First, it’s all real. Second, no, you probably actually don’t, because real life is mundane beyond belief. You don’t travel in order to experience other people’s menial jobs and hang out at their strip-malls and watch them take their kids to school. You really want a tourist experience, but without all the other tourists, don’t you? Well get in line.
2. ”People who don’t travel aren’t experiencing life”
This statement is about as obnoxious as people who claim that those who don’t have children aren’t experiencing life, or that those who travel are running away from life. There are many, many life experiences, and you’re not getting all of them. I’ve never herded sheep, taken a prolonged vow of silence, built a boat, or lived in a redwood tree, though I’m sure there are people out there who find these to be life-affirming and essential experiences (and really, save for the vow of silence, they all sound pretty awesome to me). People who don’t travel are still experiencing life – they’re experiencing their own lives, on their own terms. It is not your place to tell them that the path you’ve chosen is more valid than the path they’ve chosen, even if you do feel the need to defend your strange nomadic lifestyle.
3. “Wow, this amazing experience I’m having right now really reminds me of <other country>, except it was ten times better and crazier” or “This amazing experience will make a great blog post/facebook post.”
It is hard to always live in the moment, but being in the moment is the only way to get the most out of travel. We’re guilty of these kind of thoughts, as is every traveler, but they still grate every time we hear them from someone else. Comparing someone else’s biggest tree ever with that time you went to the redwoods is a good way to devalue their experience and take the magic out of their memories. Only a jerk would want to do something like that.
4. [Insert broad, sweeping, usually BS generalization here]
I’ve had actual people tell me that you can find vending machines selling used panties on every street corner in Japan (false), that Italian men are all rapists because their culture doesn’t allow for women to say “no” (false), and that Scandinavians are fleeing their home countries en masse because Sharia Law is taking over in Denmark, Sweden, and Norway (false). To be fair, this is more frequently done by people who have not visited Japan, Italy, or Scandinavia, because anyone who has will immediately see how ludicrous these statements are. But sometimes people want to seem really knowledgeable so they run their mouths off in the hopes of impressing people. Don’t be one of those people!

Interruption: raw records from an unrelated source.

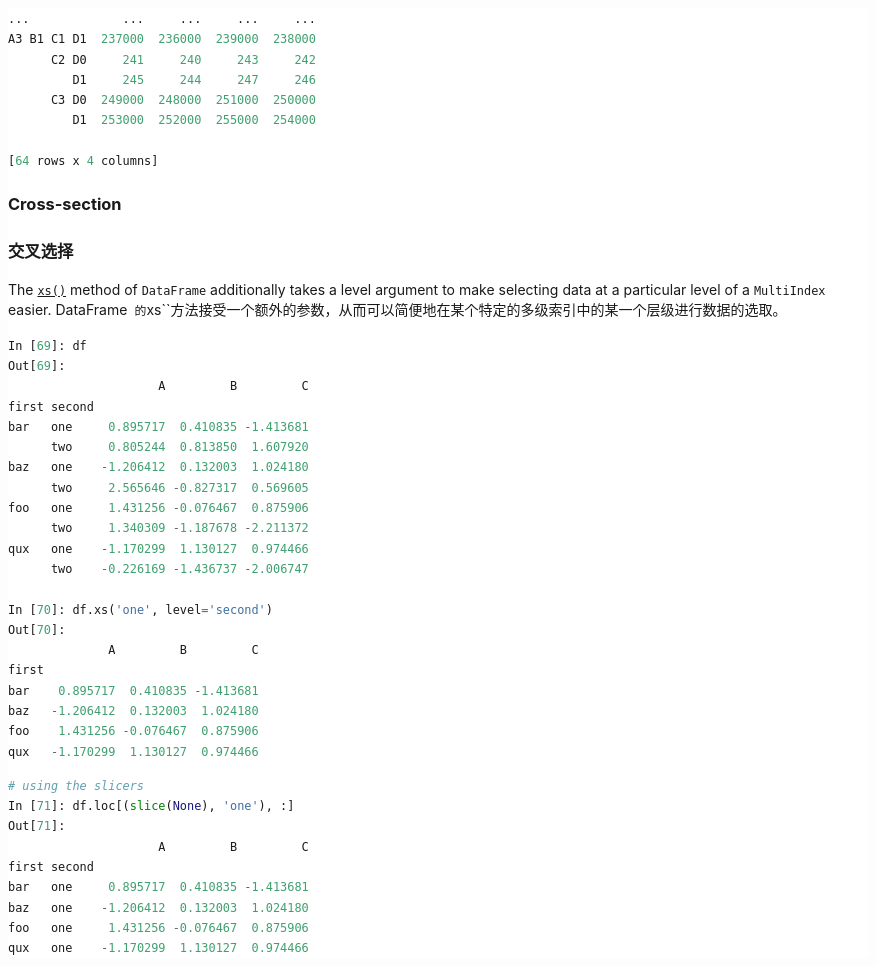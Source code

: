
 ``` python
...             ...     ...     ...     ...
A3 B1 C1 D1  237000  236000  239000  238000
      C2 D0     241     240     243     242
         D1     245     244     247     246
      C3 D0  249000  248000  251000  250000
         D1  253000  252000  255000  254000

[64 rows x 4 columns]
```

### Cross-section
### 交叉选择

The [``xs()``](https://pandas.pydata.org/pandas-docs/stable/reference/api/pandas.DataFrame.xs.html#pandas.DataFrame.xs) method of ``DataFrame`` additionally takes a level argument to make
selecting data at a particular level of a ``MultiIndex`` easier.
DataFrame`` 的``xs``方法接受一个额外的参数，从而可以简便地在某个特定的多级索引中的某一个层级进行数据的选取。

``` python
In [69]: df
Out[69]: 
                     A         B         C
first second                              
bar   one     0.895717  0.410835 -1.413681
      two     0.805244  0.813850  1.607920
baz   one    -1.206412  0.132003  1.024180
      two     2.565646 -0.827317  0.569605
foo   one     1.431256 -0.076467  0.875906
      two     1.340309 -1.187678 -2.211372
qux   one    -1.170299  1.130127  0.974466
      two    -0.226169 -1.436737 -2.006747

In [70]: df.xs('one', level='second')
Out[70]: 
              A         B         C
first                              
bar    0.895717  0.410835 -1.413681
baz   -1.206412  0.132003  1.024180
foo    1.431256 -0.076467  0.875906
qux   -1.170299  1.130127  0.974466
```

``` python
# using the slicers
In [71]: df.loc[(slice(None), 'one'), :]
Out[71]: 
                     A         B         C
first second                              
bar   one     0.895717  0.410835 -1.413681
baz   one    -1.206412  0.132003  1.024180
foo   one     1.431256 -0.076467  0.875906
qux   one    -1.170299  1.130127  0.974466
```

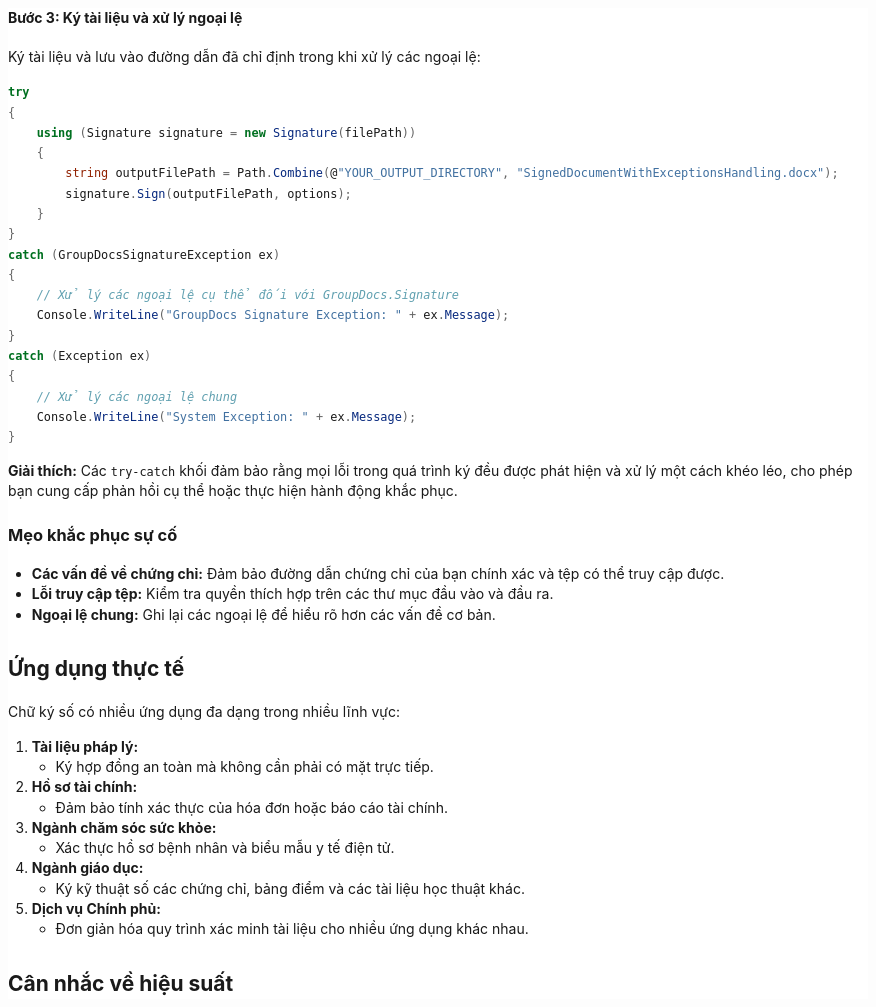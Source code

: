 #### Bước 3: Ký tài liệu và xử lý ngoại lệ

Ký tài liệu và lưu vào đường dẫn đã chỉ định trong khi xử lý các ngoại lệ:

```csharp
try
{
    using (Signature signature = new Signature(filePath))
    {
        string outputFilePath = Path.Combine(@"YOUR_OUTPUT_DIRECTORY", "SignedDocumentWithExceptionsHandling.docx");
        signature.Sign(outputFilePath, options);
    }
}
catch (GroupDocsSignatureException ex)
{
    // Xử lý các ngoại lệ cụ thể đối với GroupDocs.Signature
    Console.WriteLine("GroupDocs Signature Exception: " + ex.Message);
}
catch (Exception ex)
{
    // Xử lý các ngoại lệ chung
    Console.WriteLine("System Exception: " + ex.Message);
}
```

**Giải thích:** 
Các `try-catch` khối đảm bảo rằng mọi lỗi trong quá trình ký đều được phát hiện và xử lý một cách khéo léo, cho phép bạn cung cấp phản hồi cụ thể hoặc thực hiện hành động khắc phục.

### Mẹo khắc phục sự cố

- **Các vấn đề về chứng chỉ:** Đảm bảo đường dẫn chứng chỉ của bạn chính xác và tệp có thể truy cập được.
- **Lỗi truy cập tệp:** Kiểm tra quyền thích hợp trên các thư mục đầu vào và đầu ra.
- **Ngoại lệ chung:** Ghi lại các ngoại lệ để hiểu rõ hơn các vấn đề cơ bản.

## Ứng dụng thực tế

Chữ ký số có nhiều ứng dụng đa dạng trong nhiều lĩnh vực:

1. **Tài liệu pháp lý:**
   - Ký hợp đồng an toàn mà không cần phải có mặt trực tiếp.
2. **Hồ sơ tài chính:**
   - Đảm bảo tính xác thực của hóa đơn hoặc báo cáo tài chính.
3. **Ngành chăm sóc sức khỏe:**
   - Xác thực hồ sơ bệnh nhân và biểu mẫu y tế điện tử.
4. **Ngành giáo dục:**
   - Ký kỹ thuật số các chứng chỉ, bảng điểm và các tài liệu học thuật khác.
5. **Dịch vụ Chính phủ:**
   - Đơn giản hóa quy trình xác minh tài liệu cho nhiều ứng dụng khác nhau.

## Cân nhắc về hiệu suất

5. “I like to travel like a local, not a tourist”
Usually uttered by people who who have no idea how to speak the local language and no interest in eating the local specialties. These are probably the loudest, most self-involved people you meet on the road. If they’re American, you’ll probably find them criticizing other Americans vociferously (actually, you’ll probably find them doing that regardless of their nationality).
6. “Ugh, WHY DON’T YOU SPEAK ENGLISH?”
The gross assumptions that come into play when tourists visit a foreign land and expect everyone to speak their language deserve an entire separate blog post, but for now, we’ll just tack it on here. It’s always really embarrassing for me when I meet other travelers complaining about locals who don’t speak English. It is not your place to determine which language they should speak and, as you are on their turf, show them just a little bit of respect. You don’t have to learn their language, but be humble, for goodness’ sake.